» **What you should do**
Copy every entry below verbatim, except for images.

━━━ Extracted entries

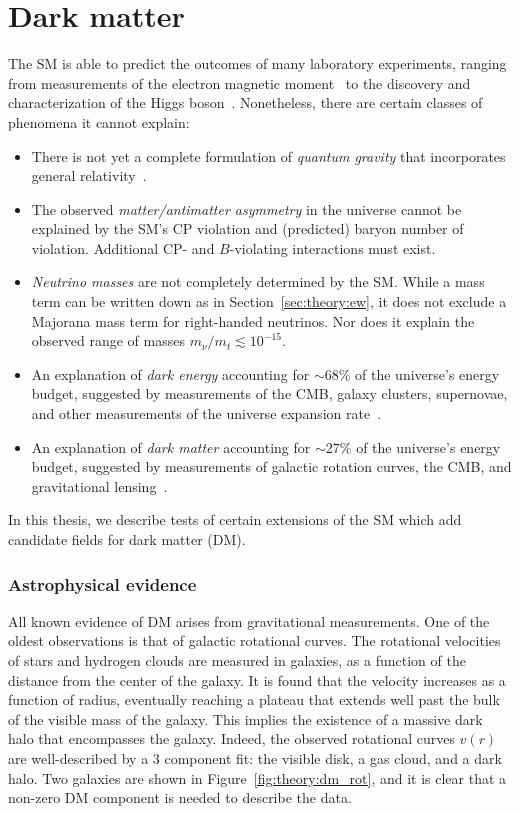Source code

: \section{Dark matter}

The SM is able to predict the outcomes of many laboratory experiments, ranging from measurements of the electron magnetic moment~\cite{eedm} to the discovery and characterization of the Higgs boson~\cite{higgsdisc,higgsprop}.
Nonetheless, there are certain classes of phenomena it cannot explain:
\begin{itemize}
    \item There is not yet a complete formulation of \emph{quantum gravity} that incorporates general relativity~\cite{gr}.
    \item The observed \emph{matter/antimatter asymmetry} in the universe cannot be explained by the SM's CP violation and (predicted) baryon number of violation. 
          Additional CP- and $B$-violating interactions must exist.
    \item \emph{Neutrino masses} are not completely determined by the SM. 
            While a mass term can be written down as in Section~\ref{sec:theory:ew}, it does not exclude a Majorana mass term for right-handed neutrinos. 
            Nor does it explain the observed range of masses $m_\nu/m_t \lesssim 10^{-15}$. 
    \item An explanation of \emph{dark energy} accounting for $\sim 68\%$ of the universe's energy budget, suggested by measurements of the CMB, galaxy clusters, supernovae, and other measurements of the universe expansion rate~\cite{darkenergy}.
    \item An explanation of \emph{dark matter} accounting for $\sim 27\%$ of the universe's energy budget, suggested by measurements of galactic rotation curves, the CMB, and gravitational lensing~\cite{pdg,dm1,dm2,dm3}.
\end{itemize}
In this thesis, we describe tests of certain extensions of the SM which add candidate fields for dark matter (DM). 

\subsubsection{Astrophysical evidence}
All known evidence of DM arises from gravitational measurements.
One of the oldest observations is that of galactic rotational curves.
The rotational velocities of stars and hydrogen clouds are measured in galaxies, as a function of the distance from the center of the galaxy.
It is found that the velocity increases as a function of radius, eventually reaching a plateau that extends well past the bulk of the visible mass of the galaxy.
This implies the existence of a massive dark halo that encompasses the galaxy.
Indeed, the observed rotational curves $v(r)$ are well-described by a 3 component fit: the visible disk, a gas cloud, and a dark halo. 
Two galaxies are shown in Figure~\ref{fig:theory:dm_rot}, and it is clear that a non-zero DM component is needed to describe the data.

━━━━━━

» **Response area**
Source code

: \section{Dark matter}

The SM is able to predict the outcomes of many laboratory experiments, ranging from measurements of the electron magnetic moment~\cite{eedm} to the discovery and characterization of the Higgs boson~\cite{higgsdisc,higgsprop}.
Nonetheless, there are certain classes of phenomena it cannot explain:
\begin{itemize}
    \item There is not yet a complete formulation of \emph{quantum gravity} that incorporates general relativity~\cite{gr}.
    \item The observed \emph{matter/antimatter asymmetry} in the universe cannot be explained by the SM's CP violation and (predicted) baryon number of violation. 
          Additional CP- and $B$-violating interactions must exist.
    \item \emph{Neutrino masses} are not completely determined by the SM. 
            While a mass term can be written down as in Section~\ref{sec:theory:ew}, it does not exclude a Majorana mass term for right-handed neutrinos. 
            Nor does it explain the observed range of masses $m_\nu/m_t \lesssim 10^{-15}$. 
    \item An explanation of \emph{dark energy} accounting for $\sim 68\%$ of the universe's energy budget, suggested by measurements of the CMB, galaxy clusters, supernovae, and other measurements of the universe expansion rate~\cite{darkenergy}.
    \item An explanation of \emph{dark matter} accounting for $\sim 27\%$ of the universe's energy budget, suggested by measurements of galactic rotation curves, the CMB, and gravitational lensing~\cite{pdg,dm1,dm2,dm3}.
\end{itemize}
In this thesis, we describe tests of certain extensions of the SM which add candidate fields for dark matter (DM). 

\subsubsection{Astrophysical evidence}
All known evidence of DM arises from gravitational measurements.
One of the oldest observations is that of galactic rotational curves.
The rotational velocities of stars and hydrogen clouds are measured in galaxies, as a function of the distance from the center of the galaxy.
It is found that the velocity increases as a function of radius, eventually reaching a plateau that extends well past the bulk of the visible mass of the galaxy.
This implies the existence of a massive dark halo that encompasses the galaxy.
Indeed, the observed rotational curves $v(r)$ are well-described by a 3 component fit: the visible disk, a gas cloud, and a dark halo. 
Two galaxies are shown in Figure~\ref{fig:theory:dm_rot}, and it is clear that a non-zero DM component is needed to describe the data.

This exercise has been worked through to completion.